(Extracted records)

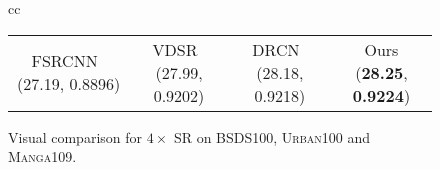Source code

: \documentclass[10pt,twocolumn,letterpaper]{article}
\begin{document}
\begin{figure*}[t]
\begin{tabular}{cc}
\begin{adjustbox}{valign=t}
\begin{tabular}{cccc}
					FSRCNN~\cite{FSRCNN} (27.19, 0.8896) \hspace{-0.25cm} &
					VDSR~\cite{VDSR} (27.99, 0.9202) \hspace{-0.25cm} &
					DRCN~\cite{DRCN} (28.18, 0.9218) \hspace{-0.25cm} &
					Ours (\textbf{28.25}, \textbf{0.9224})
				\end{tabular}
			\end{adjustbox}
		\end{tabular}
		\vspace{-0.2cm}
		\caption{Visual comparison for $4\times$ SR on \textsc{BSDS100}, \textsc{Urban100} and \textsc{Manga109}.}
		\vspace{-0.1cm}
		\label{fig:result-4x}
	\end{figure*}
	
	
	
\end{document}
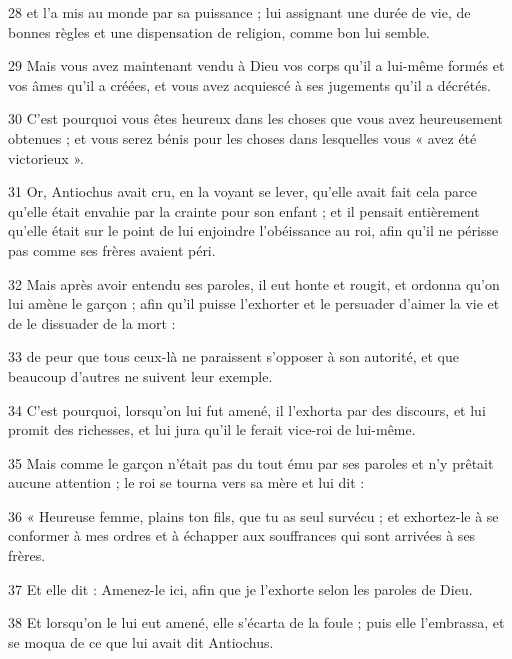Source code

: \par 28 et l'a mis au monde par sa puissance ; lui assignant une durée de vie, de bonnes règles et une dispensation de religion, comme bon lui semble.

\par 29 Mais vous avez maintenant vendu à Dieu vos corps qu'il a lui-même formés et vos âmes qu'il a créées, et vous avez acquiescé à ses jugements qu'il a décrétés.

\par 30 C'est pourquoi vous êtes heureux dans les choses que vous avez heureusement obtenues ; et vous serez bénis pour les choses dans lesquelles vous « avez été victorieux ».

\par 31 Or, Antiochus avait cru, en la voyant se lever, qu'elle avait fait cela parce qu'elle était envahie par la crainte pour son enfant ; et il pensait entièrement qu'elle était sur le point de lui enjoindre l'obéissance au roi, afin qu'il ne périsse pas comme ses frères avaient péri.

\par 32 Mais après avoir entendu ses paroles, il eut honte et rougit, et ordonna qu'on lui amène le garçon ; afin qu'il puisse l'exhorter et le persuader d'aimer la vie et de le dissuader de la mort :

\par 33 de peur que tous ceux-là ne paraissent s'opposer à son autorité, et que beaucoup d'autres ne suivent leur exemple.

\par 34 C'est pourquoi, lorsqu'on lui fut amené, il l'exhorta par des discours, et lui promit des richesses, et lui jura qu'il le ferait vice-roi de lui-même.

\par 35 Mais comme le garçon n'était pas du tout ému par ses paroles et n'y prêtait aucune attention ; le roi se tourna vers sa mère et lui dit :

\par 36 « Heureuse femme, plains ton fils, que tu as seul survécu ; et exhortez-le à se conformer à mes ordres et à échapper aux souffrances qui sont arrivées à ses frères.

\par 37 Et elle dit : Amenez-le ici, afin que je l'exhorte selon les paroles de Dieu.

\par 38 Et lorsqu'on le lui eut amené, elle s'écarta de la foule ; puis elle l'embrassa, et se moqua de ce que lui avait dit Antiochus.

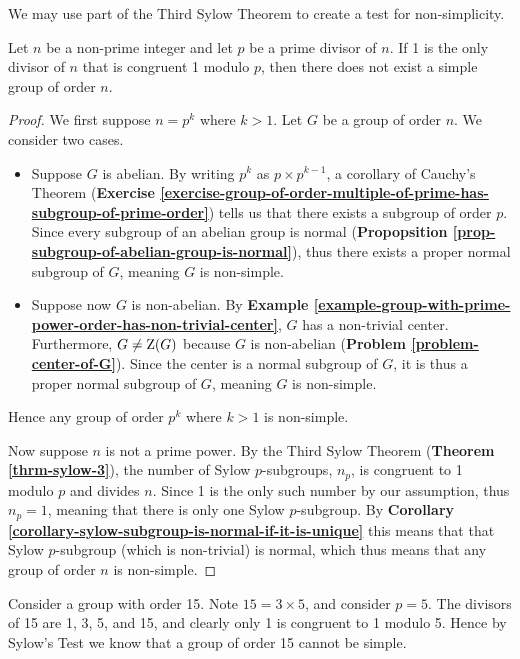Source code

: We may use part of the Third Sylow Theorem to create a test for non-simplicity.
\begin{theorem}
    Let $n$ be a non-prime integer and let $p$ be a prime divisor of $n$. If 1 is the only divisor of $n$ that is congruent 1 modulo $p$, then there does not exist a simple group of order $n$.
\end{theorem}
\begin{proof}
    We first suppose $n = p^k$ where $k > 1$. Let $G$ be a group of order $n$. We consider two cases.
    \begin{itemize}
        \item Suppose $G$ is abelian. By writing $p^k$ as $p \times p^{k-1}$, a corollary of Cauchy's Theorem (\textbf{Exercise \ref{exercise-group-of-order-multiple-of-prime-has-subgroup-of-prime-order}}) tells us that there exists a subgroup of order $p$. Since every subgroup of an abelian group is normal (\textbf{Propopsition \ref{prop-subgroup-of-abelian-group-is-normal}}), thus there exists a proper normal subgroup of $G$, meaning $G$ is non-simple.
        \item Suppose now $G$ is non-abelian. By \textbf{Example \ref{example-group-with-prime-power-order-has-non-trivial-center}}, $G$ has a non-trivial center. Furthermore, $G \neq \mathrm{Z}(G)$ because $G$ is non-abelian (\textbf{Problem \ref{problem-center-of-G}}). Since the center is a normal subgroup of $G$, it is thus a proper normal subgroup of $G$, meaning $G$ is non-simple.
    \end{itemize}
    Hence any group of order $p^k$ where $k > 1$ is non-simple.

    Now suppose $n$ is not a prime power. By the Third Sylow Theorem (\textbf{Theorem \ref{thrm-sylow-3}}), the number of Sylow $p$-subgroups, $n_p$, is congruent to 1 modulo $p$ and divides $n$. Since 1 is the only such number by our assumption, thus $n_p = 1$, meaning that there is only one Sylow $p$-subgroup. By \textbf{Corollary \ref{corollary-sylow-subgroup-is-normal-if-it-is-unique}} this means that that Sylow $p$-subgroup (which is non-trivial) is normal, which thus means that any group of order $n$ is non-simple.
\end{proof}
\begin{example}
    Consider a group with order 15. Note $15 = 3 \times 5$, and consider $p = 5$. The divisors of 15 are 1, 3, 5, and 15, and clearly only 1 is congruent to 1 modulo 5. Hence by Sylow's Test we know that a group of order 15 cannot be simple.
\end{example}

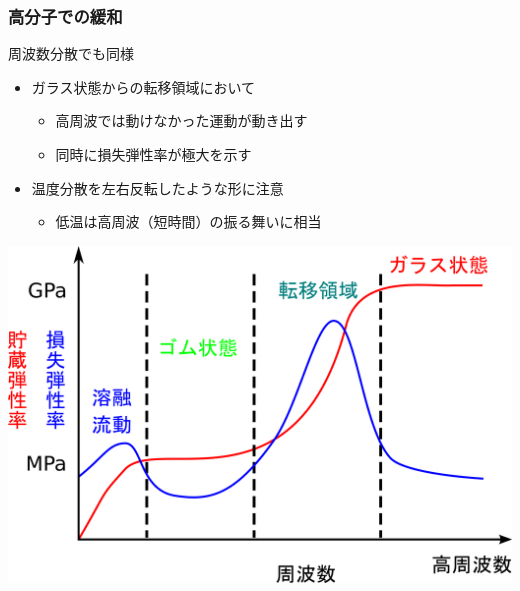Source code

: \documentclass[unicode,12pt]{beamer}%
\begin{document}
\begin{frame}
    \frametitle{高分子での緩和}
			\begin{block}{周波数分散でも同様}
				\begin{itemize}
					\item ガラス状態からの転移領域において
					\begin{itemize}
						\item 高周波では動けなかった運動が動き出す
						\item 同時に損失弾性率が極大を示す
					\end{itemize}
					\item \alert{温度分散を左右反転したような形に注意}
					\begin{itemize}
                        \item 低温は高周波（短時間）の振る舞いに相当
                    \end{itemize}
				\end{itemize}

				\vspace{2mm}
				\centering
				\includegraphics[width=.45\textwidth]{dynamic_ViscoElast_Freq.png}
			\end{block}
			
\end{frame}
\end{document}
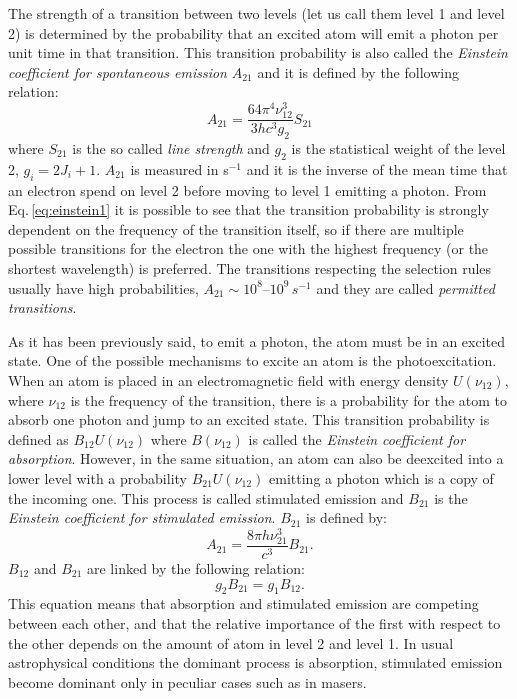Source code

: \documentclass[../main.tex]{subfiles}
\begin{document}
The strength of a transition between two levels (let us call them level 1 and level 2) is determined by the probability that an excited atom will emit a photon per unit time in that transition.
This transition probability is also called the \emph{Einstein coefficient for spontaneous emission} $A_{21}$ and it is defined by the following relation:
\begin{equation}
    \label{eq:einstein1}
    A_{21} = \frac{64\pi^{4}\nu_{12}^3}{3hc^3g_2}S_{21}
\end{equation}
where $S_{21}$ is the so called \emph{line strength} and $g_2$ is the statistical weight of the level 2, $g_i = 2J_i+1$.
$A_{21}$ is measured in s$^{-1}$ and it is the inverse of the mean time that an electron spend on level 2 before moving to level 1 emitting a photon.
From Eq.\,\ref{eq:einstein1} it is possible to see that the transition probability is strongly dependent on the frequency of the transition itself, so if there are multiple possible transitions for the electron the one with the highest frequency (or the shortest wavelength) is preferred.
The transitions respecting the selection rules usually have high probabilities, $A_{21}\sim 10^8$--$10^9\,\si{s^{-1}}$ and they are called \emph{permitted transitions}.

As it has been previously said, to emit a photon, the atom must be in an excited state.
One of the possible mechanisms to excite an atom is the photoexcitation.
When an atom is placed in an electromagnetic field with energy density $U(\nu_{12})$, where $\nu_{12}$ is the frequency of the transition, there is a probability for the atom to absorb one photon and jump to an excited state.
This transition probability is defined as $B_{12}U(\nu_{12})$ where $B(\nu_{12})$ is called the \emph{Einstein coefficient for absorption}.
However, in the same situation, an atom can also be deexcited into a lower level with a probability $B_{21}U(\nu_{12})$ emitting a photon which is a copy of the incoming one.
This process is called stimulated emission and $B_{21}$ is the \emph{Einstein coefficient for stimulated emission}.
$B_{21}$ is defined by:
\begin{equation}
    \label{eq:einstein2}
    A_{21} = \frac{8\pi h\nu_{21}^3}{c^3} B_{21}.
\end{equation}
$B_{12}$ and $B_{21}$ are linked by the following relation:
\begin{equation}
    \label{eq:einstein3}
    g_2B_{21} = g_1B_{12}.
\end{equation}
This equation means that absorption and stimulated emission are competing between each other, and that the relative importance of the first with respect to the other depends on the amount of atom in level 2 and level 1.
In usual astrophysical conditions the dominant process is absorption, stimulated emission become dominant only in peculiar cases such as in masers. 
\end{document}
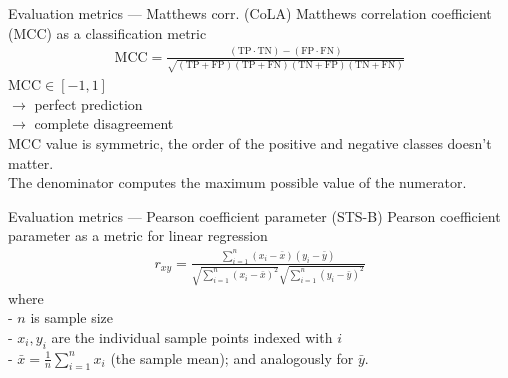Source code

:\documentclass[aspectratio=169,xcolor=dvipsnames]{beamer}
\begin{document}

\begin{frame}{Evaluation metrics --- Matthews corr. (CoLA)}
    Matthews correlation coefficient (MCC) as a classification metric
    \bigskip
    \begin{align*}
        \mathrm{MCC}=\frac{(\mathrm{TP} \cdot \mathrm{TN})-(\mathrm{FP} \cdot \mathrm{FN})}{\sqrt{(\mathrm{TP}+\mathrm{FP})(\mathrm{TP}+\mathrm{FN})(\mathrm{TN}+\mathrm{FP})(\mathrm{TN}+\mathrm{FN})}}
    \end{align*}
    $\text{MCC} \in [-1, 1]$\\
     $\rightarrow$ perfect prediction\\
     $\rightarrow$ complete disagreement\\
    \medskip
    MCC value is symmetric, the order of the positive and negative classes doesn't matter. \\
    \medskip
    The denominator computes the maximum possible value of the numerator.
\end{frame}


\begin{frame}{Evaluation metrics ---  Pearson coefficient parameter (STS-B)}
    Pearson coefficient parameter as a metric for linear regression
    \begin{align*}
        r_{x y}=\frac{\sum_{i=1}^n\left(x_i-\bar{x}\right)\left(y_i-\bar{y}\right)}{\sqrt{\sum_{i=1}^n\left(x_i-\bar{x}\right)^2} \sqrt{\sum_{i=1}^n\left(y_i-\bar{y}\right)^2}}
    \end{align*}
        where \\
        - $n$ is sample size \\
        - $x_i, y_i$ are the individual sample points indexed with $i$ \\
        - $\bar{x}=\frac{1}{n} \sum_{i=1}^n x_i$ (the sample mean); and analogously for $\bar{y}$.
\end{frame}

\end{document}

The problem: For the word "defined", go through the records and show each line that carries it.

Response to this task:
This transition probability is also called the \emph{Einstein coefficient for spontaneous emission} $A_{21}$ and it is defined by the following relation:
This transition probability is defined as $B_{12}U(\nu_{12})$ where $B(\nu_{12})$ is called the \emph{Einstein coefficient for absorption}.
$B_{21}$ is defined by:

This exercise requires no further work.